Arrancamos con un pequeño ejercicio. Apunta en tu mente cuántas de estas frases reflejan tu situación actual: «No tengo tiempo para hacer las cosas que me gustan, no tengo tiempo para mi», «no disfruto con lo que antes disfrutaba», «ya no me apasiona mi trabajo», «llevo tanto tiempo con estrés que ni me acuerdo cuándo empezó», «no llego a todo, el nivel de exigencia que tengo en mi vida empieza a superarme», «vivo a menudo emociones negativas que me hacen daño y no sé cómo gestionarlas»… Si te ocurre en este momento lo que reflejan estas frases o te reconoces en alguna de ellas, debes cambiar algo en tu vida. «Habrá llegado, entonces, el momento de resetearse», aconseja José Miguel Sánchez, coach de directivos, speaker motivacional y autor de «La experiencia de resetearse» o «Poderoso como un niño».

¿Por dónde empiezo el cambio?

Lo primero que aconseja el experto es que la persona tome conciencia de lo que no está bien en su vida. «El periodo vacacional es un buen momento para reflexionar sobre todo aquello que quiero mantener y sobre todo aquello que ya no necesito conmigo», revela.

Una vez identificado lo que se ha convertido en un lastre, debe eliminarse, es decir, tal como explica José Miguel Sánchez, debe «asumirse la responsabilidad de comenzar el camino en una dirección diferente». Para ello, es importante crear un plan de acción que permita llegar a un lugar distinto del que se parte.

El último paso es ponerse en marcha.
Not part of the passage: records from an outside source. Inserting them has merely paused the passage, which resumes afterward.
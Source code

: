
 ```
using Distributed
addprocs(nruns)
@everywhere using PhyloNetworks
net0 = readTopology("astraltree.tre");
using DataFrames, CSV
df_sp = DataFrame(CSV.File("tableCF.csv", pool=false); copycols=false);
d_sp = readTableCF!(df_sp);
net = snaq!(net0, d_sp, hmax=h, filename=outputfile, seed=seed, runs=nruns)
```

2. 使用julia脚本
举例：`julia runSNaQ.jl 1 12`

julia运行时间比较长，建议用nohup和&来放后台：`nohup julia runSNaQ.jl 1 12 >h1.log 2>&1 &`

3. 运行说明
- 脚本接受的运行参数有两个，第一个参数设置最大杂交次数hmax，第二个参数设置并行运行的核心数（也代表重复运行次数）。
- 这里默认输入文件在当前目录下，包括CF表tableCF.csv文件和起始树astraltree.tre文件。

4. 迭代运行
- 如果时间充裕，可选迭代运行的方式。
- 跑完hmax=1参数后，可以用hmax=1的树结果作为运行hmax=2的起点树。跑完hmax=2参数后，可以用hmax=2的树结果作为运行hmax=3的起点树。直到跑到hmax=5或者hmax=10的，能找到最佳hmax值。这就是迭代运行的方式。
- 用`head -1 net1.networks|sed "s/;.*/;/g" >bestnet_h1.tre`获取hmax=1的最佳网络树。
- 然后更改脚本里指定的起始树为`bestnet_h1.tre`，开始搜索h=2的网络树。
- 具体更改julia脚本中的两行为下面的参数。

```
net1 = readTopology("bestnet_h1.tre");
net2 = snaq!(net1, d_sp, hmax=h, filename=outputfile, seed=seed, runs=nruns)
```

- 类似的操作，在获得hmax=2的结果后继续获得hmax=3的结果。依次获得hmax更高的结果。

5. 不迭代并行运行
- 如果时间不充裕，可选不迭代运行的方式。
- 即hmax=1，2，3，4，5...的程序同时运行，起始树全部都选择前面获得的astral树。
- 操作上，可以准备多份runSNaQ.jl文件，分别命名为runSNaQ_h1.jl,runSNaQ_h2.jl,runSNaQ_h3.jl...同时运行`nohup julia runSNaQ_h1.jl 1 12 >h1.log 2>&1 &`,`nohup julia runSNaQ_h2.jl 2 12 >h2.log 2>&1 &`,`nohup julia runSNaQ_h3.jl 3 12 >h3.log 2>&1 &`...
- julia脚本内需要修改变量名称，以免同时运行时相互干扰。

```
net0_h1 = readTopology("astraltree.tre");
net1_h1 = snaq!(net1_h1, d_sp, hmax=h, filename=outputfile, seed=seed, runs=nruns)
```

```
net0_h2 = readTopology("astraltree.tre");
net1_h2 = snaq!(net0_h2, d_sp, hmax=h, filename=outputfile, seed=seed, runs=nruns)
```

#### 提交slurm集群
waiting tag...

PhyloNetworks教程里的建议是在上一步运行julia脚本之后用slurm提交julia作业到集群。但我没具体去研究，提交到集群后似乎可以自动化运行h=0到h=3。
Eso implica dar los pasos previstos en el plan de acción y repetir tantas veces como sea necesario los nuevos comportamientos que conducen a esa nueva versión de uno mismo.

El experto aconseja aprovechar las vacaciones de verano para visualizar la mejor versión de uno mismo y comenzar a generar pequeños objetivos que lleven a ser la persona que sí se desea ser. «El objetivo siempre debe ser algo que beneficie a la persona, que le haga bien y a las personas que le rodean y que considera importantes», aclara.

Pulsar el «reset» mental ayuda a replantearse las cosas en verano

Tres preguntas básicas para el «reset» de verano.

– ¿Para qué estoy llevando a cabo una conducta que no me hace bien? Ante esta cuestión el autor de «La experiencia de resetearse» aconseja huir de respuestas fáciles como «para nada», pues se trata de indagar cuál es el objetivo que, por negativo que sea, persigue ese comportamiento. Solo desde ahí podrá tomarse conciencia de su baja o nula utilidad en la vida.

– ¿A dónde me lleva esta conducta que no me hace bien? «Si el lugar al que me dirijo no es bueno para mí, entonces debo buscar nuevos comportamientos que me acerquen a aquello que me haga disfrutar y me aleje del dolor, en cualquiera de sus formas», propone.

– ¿Qué puedo hacer de forma diferente? La respuesta a ésta pregunta debe aportar diferentes opciones para elegir los comportamientos más beneficiosos para mí, pues estos serán los que habrá que poner en marcha.

Por último, el experto aconseja repetirse estas preguntas tantas veces como sea necesario y hacerlo en función de cada una de las conductas que se quieran cambiar.

Los enemigos de tu cambio de verano.

Cuenta José Miguel Sánchez que el principal enemigo es uno mismo a través de lo que él denomina «auto sabotaje», que es lo que, según explica, lleva a ponerse barreras y limitarse en todo lo que podríamos hacer.

Otro enemigo es el «secuestro emocional». Esto se produce cuando no gestionamos adecuadamente las emociones y eso hace que algunas de ellas, sobre todo las más dañinas como la ira, la apatía o la tristeza; acaben tomando el control de momentos importantes de la vida. Así, si sufrimos esa especie de secuestro, no será posible llevar a cabo el reseteo que necesitamos.

Por último la auto exigencia, que busca el perfeccionismo como forma de vida, es el otro gran enemigo que puede impedir que aprovechemos las vacaciones para hacer los cambios necesarios en nuetra vida. «Intentar conseguir algo que, por definición, no existe, puede llevarnos a entrar con demasiada frecuencia en la frustración», explica.